As a business owner or an entrepreneur with a new product, choosing and defending your trademark is one of the most basic ways to gain recognition in the consumer world. Trademark protection should be a top priority, because if your trademark is confusing, stolen, or misused, it reflects badly on your product and can mislead your intended consumer base. Here are the "Ten Commandments" of establishing a firm, protected trademark for your business.
1. Thou shalt choose a trademark that has great strength.
A strong trademark will be more easy to protect legally. Try to avoid using generic words, phrases, or images for your trademark. Unique, focused, and specific trademarks inherently have better legal legs to stand on. For example, if you are starting a music shop, you couldn't trademark "Adam's Music Shop" as a business name. Instead, you might choose a name like "Macaroni Music" and have a particular font and color for "Macaroni" as your trademark name.
2. Thou shalt know the difference between fanciful and arbitrary trademarks.
Fanciful and arbitrary trademarks often have the strongest legal protection. Arbitrary trademarks take regular words and assign them to a completely different product or business. For example, Motorolla named a phone the "Razor." Fanciful trademarks are words that are entirely made up. Kleenex and Verizon are examples are fanciful trademarks. These are the easiest to protect because they are the least likely to be too generic.
3. Thou shalt check to make sure a trademark is not already in use.
One you've developed the perfect name or promotional mark for your business, you should check with an intellectual property attorney to make sure you aren't accidentally infringing on a trademark that is already registered. If you discover that it is a "free" name, register it as soon as possible for the best chances of preventing another business from using it and claiming ti as their own.
4. Thou shalt use your trademark with great frequency.
Using a trademark with frequency increases your legal credibility as the owner of the trademark.
5. Thou shalt display the sign of your trademark as often as possible.
Visual recognition is half the battle when it comes to protecting trademarks. Even if you use your trademark a lot when speaking or writing contracts, visual display on letterheads and other official publications is essential.

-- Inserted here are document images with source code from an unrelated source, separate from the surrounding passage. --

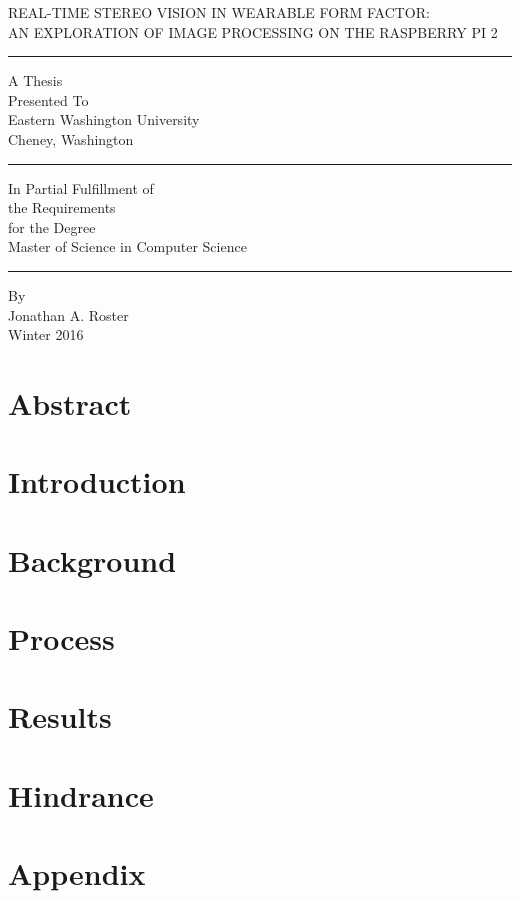 \documentclass[12]{report}
\begin{document}
\doublespace
\begin{center}
	REAL-TIME STEREO VISION IN WEARABLE FORM FACTOR:\\ AN EXPLORATION OF IMAGE PROCESSING ON THE RASPBERRY PI 2
\end{center}
\hrule
\begin{center}
	A Thesis\\
	Presented To\\
	Eastern Washington University\\
	Cheney, Washington\\
\end{center}
\hrule
\begin{center}
	In Partial Fulfillment of \\
	the Requirements\\
	for the Degree \\
	Master of Science in Computer Science\\
\end{center}
	\hrule
\begin{center}
	By \\
	Jonathan A. Roster\\
	Winter 2016
\end{center}


\tableofcontents
\chapter{Abstract}


\chapter{Introduction}


\chapter{Background}


\chapter{Process}



\chapter{Results}


\chapter{Hindrance}


\appendix
\chapter{Appendix}

\end{document}
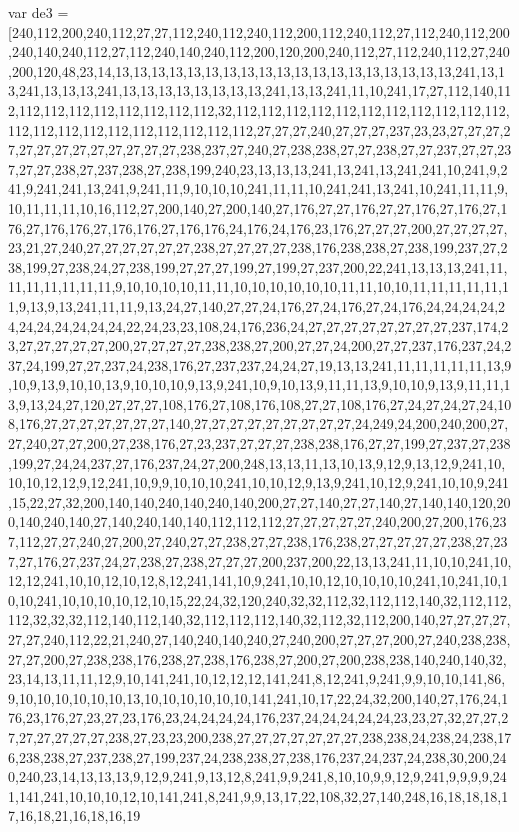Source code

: var de3 = [240,112,200,240,112,27,27,112,240,112,240,112,200,112,240,112,27,112,240,112,200,240,140,240,112,27,112,240,140,240,112,200,120,200,240,112,27,112,240,112,27,240,200,120,48,23,14,13,13,13,13,13,13,13,13,13,13,13,13,13,13,13,13,13,13,13,241,13,13,241,13,13,13,241,13,13,13,13,13,13,13,13,241,13,13,241,11,10,241,17,27,112,140,112,112,112,112,112,112,112,112,112,32,112,112,112,112,112,112,112,112,112,112,112,112,112,112,112,112,112,112,112,112,112,27,27,27,240,27,27,27,237,23,23,27,27,27,27,27,27,27,27,27,27,27,27,27,238,237,27,240,27,238,238,27,27,238,27,27,237,27,27,237,27,27,238,27,237,238,27,238,199,240,23,13,13,13,241,13,241,13,241,241,10,241,9,241,9,241,241,13,241,9,241,11,9,10,10,10,241,11,11,10,241,241,13,241,10,241,11,11,9,10,11,11,11,10,16,112,27,200,140,27,200,140,27,176,27,27,176,27,27,176,27,176,27,176,27,176,176,27,176,176,27,176,176,24,176,24,176,23,176,27,27,27,200,27,27,27,27,23,21,27,240,27,27,27,27,27,27,238,27,27,27,27,238,176,238,238,27,238,199,237,27,238,199,27,238,24,27,238,199,27,27,27,199,27,199,27,237,200,22,241,13,13,13,241,11,11,11,11,11,11,11,9,10,10,10,10,11,11,10,10,10,10,10,10,11,11,10,10,11,11,11,11,11,11,9,13,9,13,241,11,11,9,13,24,27,140,27,27,24,176,27,24,176,27,24,176,24,24,24,24,24,24,24,24,24,24,24,22,24,23,23,108,24,176,236,24,27,27,27,27,27,27,27,27,237,174,23,27,27,27,27,27,200,27,27,27,27,238,238,27,200,27,27,24,200,27,27,237,176,237,24,237,24,199,27,27,237,24,238,176,27,237,237,24,24,27,19,13,13,241,11,11,11,11,11,13,9,10,9,13,9,10,10,13,9,10,10,10,9,13,9,241,10,9,10,13,9,11,11,13,9,10,10,9,13,9,11,11,13,9,13,24,27,120,27,27,27,108,176,27,108,176,108,27,27,108,176,27,24,27,24,27,24,108,176,27,27,27,27,27,27,27,140,27,27,27,27,27,27,27,27,27,24,249,24,200,240,200,27,27,240,27,27,200,27,238,176,27,23,237,27,27,27,238,238,176,27,27,199,27,237,27,238,199,27,24,24,237,27,176,237,24,27,200,248,13,13,11,13,10,13,9,12,9,13,12,9,241,10,10,10,12,12,9,12,241,10,9,9,10,10,10,241,10,10,12,9,13,9,241,10,12,9,241,10,10,9,241,15,22,27,32,200,140,140,240,140,240,140,200,27,27,140,27,27,140,27,140,140,120,200,140,240,140,27,140,240,140,140,112,112,112,27,27,27,27,27,240,200,27,200,176,237,112,27,27,240,27,200,27,240,27,27,238,27,27,238,176,238,27,27,27,27,27,238,27,237,27,176,27,237,24,27,238,27,238,27,27,27,200,237,200,22,13,13,241,11,10,10,241,10,12,12,241,10,10,12,10,12,8,12,241,141,10,9,241,10,10,12,10,10,10,10,241,10,241,10,10,10,241,10,10,10,10,12,10,15,22,24,32,120,240,32,32,112,32,112,112,140,32,112,112,112,32,32,32,112,140,112,140,32,112,112,112,140,32,112,32,112,200,140,27,27,27,27,27,27,240,112,22,21,240,27,140,240,140,240,27,240,200,27,27,27,200,27,240,238,238,27,27,200,27,238,238,176,238,27,238,176,238,27,200,27,200,238,238,140,240,140,32,23,14,13,11,11,12,9,10,141,241,10,12,12,12,141,241,8,12,241,9,241,9,9,10,10,141,86,9,10,10,10,10,10,10,13,10,10,10,10,10,10,141,241,10,17,22,24,32,200,140,27,176,24,176,23,176,27,23,27,23,176,23,24,24,24,24,176,237,24,24,24,24,24,23,23,27,32,27,27,27,27,27,27,27,27,238,27,23,23,200,238,27,27,27,27,27,27,27,238,238,24,238,24,238,176,238,238,27,237,238,27,199,237,24,238,238,27,238,176,237,24,237,24,238,30,200,240,240,23,14,13,13,13,9,12,9,241,9,13,12,8,241,9,9,241,8,10,10,9,9,12,9,241,9,9,9,9,241,141,241,10,10,10,12,10,141,241,8,241,9,9,13,17,22,108,32,27,140,248,16,18,18,18,17,16,18,21,16,18,16,19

6. Thou shalt include trademark language on company packaging and websites.
Even though it can be expensive to brand everything, the more items that are printed with your trademark, the more widespread public acceptance of that trademark will become. Packing is especially important because it helps the effect of your branding to spread to other design aspects of your business, such as a specific bag color or box shape. Your mark will become easier to police.

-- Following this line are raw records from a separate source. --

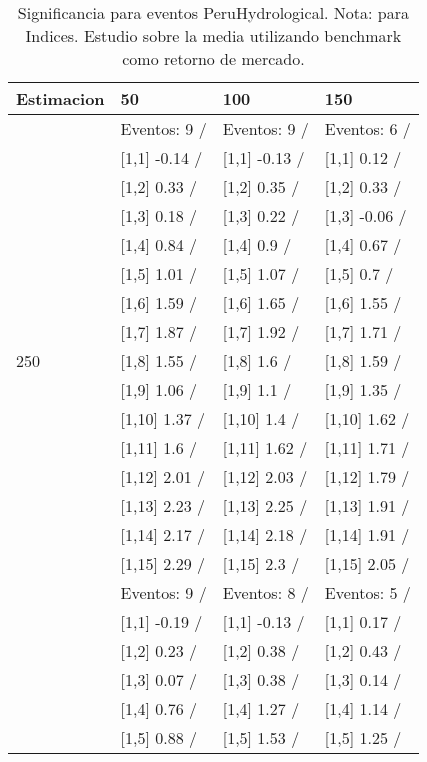 \begin{table}

\caption{Significancia para eventos PeruHydrological. Nota: para Indices. Estudio sobre la media utilizando benchmark como retorno de mercado.}
\centering
\begin{tabular}[t]{llll}
\toprule
Estimacion & 50 & 100 & 150\\
\midrule
 & Eventos:  9 / & Eventos:  9 / & Eventos:  6 /\\
 & {}[1,1] -0.14  / & {}[1,1] -0.13  / & {}[1,1] 0.12  /\\
 & {}[1,2] 0.33  / & {}[1,2] 0.35  / & {}[1,2] 0.33  /\\
 & {}[1,3] 0.18  / & {}[1,3] 0.22  / & {}[1,3] -0.06  /\\
 & {}[1,4] 0.84  / & {}[1,4] 0.9  / & {}[1,4] 0.67  /\\
\addlinespace
 & {}[1,5] 1.01  / & {}[1,5] 1.07  / & {}[1,5] 0.7  /\\
 & {}[1,6] 1.59  / & {}[1,6] 1.65  / & {}[1,6] 1.55  /\\
 & {}[1,7] 1.87  / & {}[1,7] 1.92  / & {}[1,7] 1.71  /\\
250 & {}[1,8] 1.55  / & {}[1,8] 1.6  / & {}[1,8] 1.59  /\\
 & {}[1,9] 1.06  / & {}[1,9] 1.1  / & {}[1,9] 1.35  /\\
\addlinespace
 & {}[1,10] 1.37  / & {}[1,10] 1.4  / & {}[1,10] 1.62  /\\
 & {}[1,11] 1.6  / & {}[1,11] 1.62  / & {}[1,11] 1.71  /\\
 & {}[1,12] 2.01  / & {}[1,12] 2.03  / & {}[1,12] 1.79  /\\
 & {}[1,13] 2.23  / & {}[1,13] 2.25  / & {}[1,13] 1.91  /\\
 & {}[1,14] 2.17  / & {}[1,14] 2.18  / & {}[1,14] 1.91  /\\
\addlinespace
 & {}[1,15] 2.29  / & {}[1,15] 2.3  / & {}[1,15] 2.05  /\\
 & Eventos:  9 / & Eventos:  8 / & Eventos:  5 /\\
 & {}[1,1] -0.19  / & {}[1,1] -0.13  / & {}[1,1] 0.17  /\\
 & {}[1,2] 0.23  / & {}[1,2] 0.38  / & {}[1,2] 0.43  /\\
 & {}[1,3] 0.07  / & {}[1,3] 0.38  / & {}[1,3] 0.14  /\\
\addlinespace
 & {}[1,4] 0.76  / & {}[1,4] 1.27  / & {}[1,4] 1.14  /\\
 & {}[1,5] 0.88  / & {}[1,5] 1.53  / & {}[1,5] 1.25  /\\

\end{tabular}
\end{table}
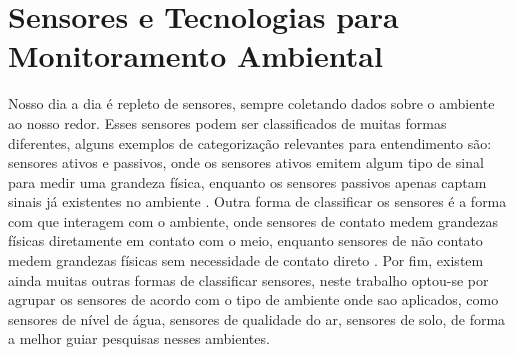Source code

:\documentclass[conference]{IEEEtran}
\begin{document}


\section{Sensores e Tecnologias para Monitoramento Ambiental} \label{cap:sensors}

Nosso dia a dia é repleto de sensores, sempre coletando dados sobre o ambiente ao nosso redor. Esses sensores podem ser classificados de muitas formas diferentes, alguns exemplos de categorização relevantes para entendimento são: sensores ativos e passivos, onde os sensores ativos emitem algum tipo de sinal para medir uma grandeza física, enquanto os sensores passivos apenas captam sinais já existentes no ambiente \cite{javaid_2021_sensors}. Outra forma de classificar os sensores é a forma com que interagem com o ambiente, onde sensores de contato medem grandezas físicas diretamente em contato com o meio, enquanto sensores de não contato medem grandezas físicas sem necessidade de contato direto \cite{javaid_2021_sensors, mohindru_2023_development, wu_2023_a}. Por fim, existem ainda muitas outras formas de classificar sensores, neste trabalho optou-se por agrupar os sensores de acordo com o tipo de ambiente onde sao aplicados, como sensores de nível de água, sensores de qualidade do ar, sensores de solo, de forma a melhor guiar pesquisas nesses ambientes. 
\end{document}
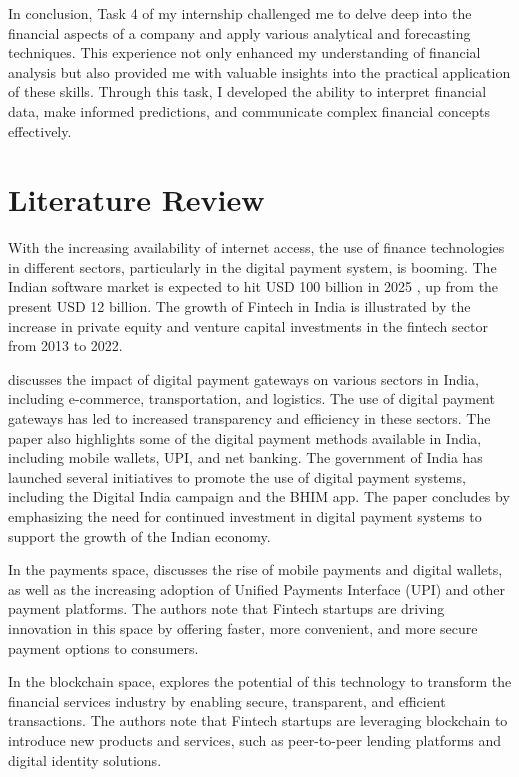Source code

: In conclusion, Task 4 of my internship challenged me to delve deep into the financial aspects of a company and apply various analytical and forecasting techniques. This experience not only enhanced my understanding of financial analysis but also provided me with valuable insights into the practical application of these skills. Through this task, I developed the ability to interpret financial data, make informed predictions, and communicate complex financial concepts effectively.

\section{Literature Review}

With the increasing availability of internet access, the use of finance technologies in different sectors, particularly in the digital payment system, is booming. The Indian software market is expected to hit USD 100 billion in 2025 , up from the present USD 12 billion. The growth of Fintech in India is illustrated by the increase in private equity and venture capital investments in the fintech sector from 2013 to 2022.

\citep{bhide2019growth} discusses the impact of digital payment gateways on various sectors in India, including e-commerce, transportation, and logistics. The use of digital payment gateways has led to increased transparency and efficiency in these sectors. The paper also highlights some of the digital payment methods available in India, including mobile wallets, UPI, and net banking. The government of India has launched several initiatives to promote the use of digital payment systems, including the Digital India campaign and the BHIM app. The paper concludes by emphasizing the need for continued investment in digital payment systems to support the growth of the Indian economy.

In the payments space,  discusses the rise of mobile payments and digital wallets, as well as the increasing adoption of Unified Payments Interface (UPI) and other payment platforms. The authors note that Fintech startups are driving innovation in this space by offering faster, more convenient, and more secure payment options to consumers. 

In the blockchain space, \citep{durga2023study} explores the potential of this technology to transform the financial services industry by enabling secure, transparent, and efficient transactions. The authors note that Fintech startups are leveraging blockchain to introduce new products and services, such as peer-to-peer lending platforms and digital identity solutions. 

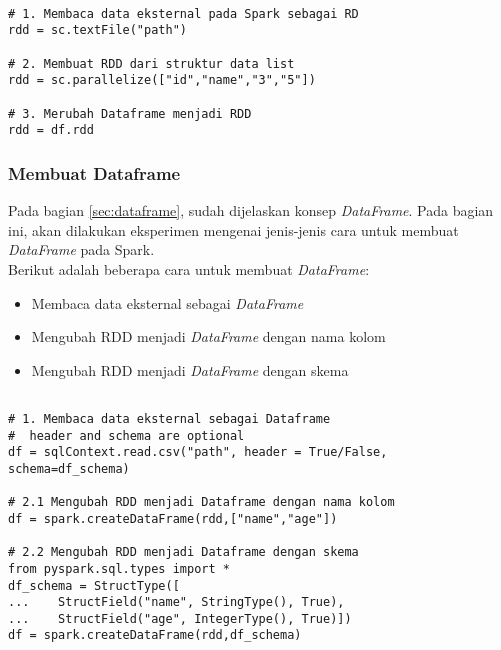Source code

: \begin{lstlisting}[basicstyle=\ttfamily, frame=single,
	columns=fullflexible, keepspaces=true, breaklines=true, label=ls_kepatuhan_1_1_1_logo_sharif_judge, caption=Cara Pembuatan RDD]
	
# 1. Membaca data eksternal pada Spark sebagai RD
rdd = sc.textFile("path")

# 2. Membuat RDD dari struktur data list
rdd = sc.parallelize(["id","name","3","5"])

# 3. Merubah Dataframe menjadi RDD
rdd = df.rdd

\end{lstlisting}

\subsubsection{Membuat Dataframe}
Pada bagian \ref{sec:dataframe}, sudah dijelaskan konsep \textit{DataFrame}. Pada bagian ini, akan dilakukan eksperimen mengenai jenis-jenis cara untuk membuat \textit{DataFrame} pada Spark.\\

\noindent Berikut adalah beberapa cara untuk membuat \textit{DataFrame}:
\begin{itemize}
\item Membaca data eksternal sebagai \textit{DataFrame}
\item Mengubah RDD menjadi \textit{DataFrame} dengan nama kolom
\item Mengubah RDD menjadi \textit{DataFrame} dengan skema
\end{itemize}
\begin{lstlisting}[basicstyle=\ttfamily, frame=single,
	columns=fullflexible, keepspaces=true, breaklines=true, label=ls_kepatuhan_1_1_1_logo_sharif_judge, caption=Cara Pembuatan Dataframe]
	
# 1. Membaca data eksternal sebagai Dataframe
#  header and schema are optional
df = sqlContext.read.csv("path", header = True/False, schema=df_schema)

# 2.1 Mengubah RDD menjadi Dataframe dengan nama kolom
df = spark.createDataFrame(rdd,["name","age"])

# 2.2 Mengubah RDD menjadi Dataframe dengan skema
from pyspark.sql.types import *
df_schema = StructType([
...    StructField("name", StringType(), True),
...    StructField("age", IntegerType(), True)])
df = spark.createDataFrame(rdd,df_schema)

\end{lstlisting}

7. Thou shalt try to avoid becoming a generic household word.
Some trademarks are so popular and recognizable that they replace the original noun of the items. For example, many people refer to tissues as "Kleenex" or to gelatin dessert as "Jell-O." Often, when a brand becomes a verb or a noun replacing the thing itself, it is much more difficult to protect. You can avoid this by always speaking of your brand properly.
8. Thou shalt not ignore blatant similarities to your trademark in other companies' promotions.
Catch and discourage even sight similarities early, before imitation becomes entrenched. It is more difficult to fight trademark infringement that has been occurring for a long time.
9. Thou shalt not confuse consumers with trademark similarities.
Names that sound like other names or symbols that look similar to other symbols can lead to consumer confusion. If you are ever in a brand turf war, having singular consumer recognition is a key part of defending your trademark.
10. Thou shalt hire an intellectual property attorney to defend your trademark.
Contact an attorney in your area for specific information on registering and defending your brand. Go to websites for attorneys in your area to find one that works for you.